Mary was escorted to Carlisle Castle, not straight to London as she had hoped. Nevertheless Mary accepted this, and did not realize that Elizabeth had instructed the Earl of Northumberland to guard her closely, and not only for her own protection. She also sent Sir Francis Knollys and Lord Scrope north as emissaries, not bearing an invitation south as Mary hoped, but to explain Elizabeth’s position and her concerns about Darnley’s murder. Mary was allowed a number of her own household to join her at Carlisle, but as time passed her impatience increased and she wrote numerous letters of complaint to Elizabeth and to France. Elizabeth would not have relished the prospect of Mary receiving French support, and so informed Mary that there would have to be an inquiry into
the events in Scotland. At the same time she moved Mary further south to Bolton Castle in Yorkshire. Mary sent some of her supporters back to Scotland in the hope that they would be able to revive her position and popularity there. Although Mary continued to have support throughout her captivity, it was an ever decreasing force and had lost momentum, and its figurehead, when she fled south.
At Bolton, although aware she was to all intents a prisoner, Mary did receive occasionally hopeful items of news. Moray was not a popular Regent and Huntly and Argyll still hoped to overthrow him. The Cardinal of Lorraine and Charles IX of France assured her of support, which was in the event to prove more theoretical than real.

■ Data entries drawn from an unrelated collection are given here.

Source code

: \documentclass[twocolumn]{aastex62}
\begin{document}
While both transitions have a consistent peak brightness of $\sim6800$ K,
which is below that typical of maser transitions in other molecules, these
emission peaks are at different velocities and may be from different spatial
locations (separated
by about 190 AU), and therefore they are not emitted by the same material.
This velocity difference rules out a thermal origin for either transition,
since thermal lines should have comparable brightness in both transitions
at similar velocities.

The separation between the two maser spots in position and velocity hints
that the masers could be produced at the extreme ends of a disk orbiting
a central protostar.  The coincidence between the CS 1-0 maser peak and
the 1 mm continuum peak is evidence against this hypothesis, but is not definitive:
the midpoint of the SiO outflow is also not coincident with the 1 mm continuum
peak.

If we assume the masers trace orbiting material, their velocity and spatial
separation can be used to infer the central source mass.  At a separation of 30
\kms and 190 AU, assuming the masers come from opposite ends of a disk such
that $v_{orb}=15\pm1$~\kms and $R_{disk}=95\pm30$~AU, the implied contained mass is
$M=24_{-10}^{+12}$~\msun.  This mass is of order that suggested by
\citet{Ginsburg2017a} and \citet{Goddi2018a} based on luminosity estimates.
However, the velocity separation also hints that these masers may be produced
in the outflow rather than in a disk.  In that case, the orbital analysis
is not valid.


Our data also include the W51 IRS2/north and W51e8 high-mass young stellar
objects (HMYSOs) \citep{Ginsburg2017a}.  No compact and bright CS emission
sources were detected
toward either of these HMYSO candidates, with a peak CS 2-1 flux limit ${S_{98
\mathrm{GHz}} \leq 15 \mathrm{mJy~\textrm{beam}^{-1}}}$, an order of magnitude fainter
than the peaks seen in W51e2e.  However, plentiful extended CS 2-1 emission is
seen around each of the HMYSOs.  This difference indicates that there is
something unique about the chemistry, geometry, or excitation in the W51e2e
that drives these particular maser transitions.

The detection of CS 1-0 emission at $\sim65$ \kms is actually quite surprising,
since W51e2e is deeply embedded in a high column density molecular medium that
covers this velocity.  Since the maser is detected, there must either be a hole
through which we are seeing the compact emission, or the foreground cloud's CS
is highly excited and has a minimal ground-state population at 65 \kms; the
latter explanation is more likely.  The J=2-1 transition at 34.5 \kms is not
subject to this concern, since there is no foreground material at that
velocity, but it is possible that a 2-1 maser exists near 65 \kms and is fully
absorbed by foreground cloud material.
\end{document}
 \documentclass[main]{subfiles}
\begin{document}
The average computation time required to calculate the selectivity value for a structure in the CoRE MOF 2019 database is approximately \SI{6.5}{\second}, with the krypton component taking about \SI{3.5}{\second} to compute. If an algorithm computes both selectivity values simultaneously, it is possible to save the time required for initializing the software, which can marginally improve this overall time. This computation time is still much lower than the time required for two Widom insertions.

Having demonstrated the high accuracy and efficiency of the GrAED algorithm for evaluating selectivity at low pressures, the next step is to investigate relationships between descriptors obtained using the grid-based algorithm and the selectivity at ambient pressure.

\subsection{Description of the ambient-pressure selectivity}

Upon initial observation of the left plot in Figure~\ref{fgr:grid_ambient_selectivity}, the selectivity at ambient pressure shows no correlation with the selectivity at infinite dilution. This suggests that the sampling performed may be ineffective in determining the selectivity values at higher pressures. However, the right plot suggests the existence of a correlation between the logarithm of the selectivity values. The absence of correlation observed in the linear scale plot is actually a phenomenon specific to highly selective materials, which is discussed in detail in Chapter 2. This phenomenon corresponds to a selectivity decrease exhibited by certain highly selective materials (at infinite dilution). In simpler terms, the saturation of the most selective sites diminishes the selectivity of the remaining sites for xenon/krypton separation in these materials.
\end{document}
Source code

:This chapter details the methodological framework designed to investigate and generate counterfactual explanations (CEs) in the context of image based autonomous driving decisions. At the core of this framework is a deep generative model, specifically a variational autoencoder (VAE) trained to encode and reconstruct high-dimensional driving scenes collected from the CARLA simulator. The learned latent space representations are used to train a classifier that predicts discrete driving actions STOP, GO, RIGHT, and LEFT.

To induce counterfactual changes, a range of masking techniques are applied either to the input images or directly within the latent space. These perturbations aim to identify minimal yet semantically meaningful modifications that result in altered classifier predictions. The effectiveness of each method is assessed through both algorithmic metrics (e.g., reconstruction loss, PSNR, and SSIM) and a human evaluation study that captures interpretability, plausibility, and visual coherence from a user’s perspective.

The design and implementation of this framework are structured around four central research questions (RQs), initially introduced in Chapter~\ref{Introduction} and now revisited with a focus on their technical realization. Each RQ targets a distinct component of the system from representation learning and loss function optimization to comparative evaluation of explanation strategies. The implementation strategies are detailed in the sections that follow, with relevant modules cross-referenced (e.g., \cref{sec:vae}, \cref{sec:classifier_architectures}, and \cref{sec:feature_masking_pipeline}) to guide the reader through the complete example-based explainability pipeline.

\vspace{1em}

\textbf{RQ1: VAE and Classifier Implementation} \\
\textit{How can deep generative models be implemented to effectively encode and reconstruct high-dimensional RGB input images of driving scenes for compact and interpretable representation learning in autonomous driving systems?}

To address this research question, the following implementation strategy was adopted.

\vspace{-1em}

Mary was offered the opportunity to have her case heard by Elizabeth – if she would renounce her claim to the English crown, to which Mary agreed. She also agreed to Elizabeth’s condition that she break off communications and alliances with France; and finally she was to forbid the celebration of the Mass in Scotland, although Mary herself would be permitted to worship in private as her faith dictated.
Mary agreed to all these conditions, believing that she would be proved innocent of all charges, but this illusion was shattered when she was informed of two unsettling facts. Firstly she was not to be allowed to attend the inquiry herself, and secondly Moray and Morton had sent south the infamous Casket Letters, which purported to contain love letters between Mary and Bothwell, showing that they were lovers before Darnley was killed.
These letters disappeared soon after the York inquiry, but their authenticity has always been doubtful, especially as those who discovered (or doctored) them had so much to gain from anything that blackened Mary’s name. Thus Morton and his able assistant, George Buchanan, whose blatant allegiance to Morton and use of anti-Mary/anti-Hamilton propaganda, make his evidence suspect, used the letters to add weight to their case. Whether or not the letters were complete fakes or were merely doctored a little, is now of little importance, as they were not even produced at York. In the end Elizabeth decided that neither side had proved their case adequately, but Mary’s reputation was sufficiently sullied to justify keeping her captive. The casket which was supposed to have held the letters is now kept at Lennoxlove House in East Lothian.
Meanwhile back in Scotland, Mary’s cause was not entirely lost and would not be until 1573; several of her nobles never joined the King’s party, particularly Huntly and Châtelherault. The two parties did not divide simply along religious lines; although the King’s party supported the reformed church, there were both Catholics and Protestants on Mary’s side.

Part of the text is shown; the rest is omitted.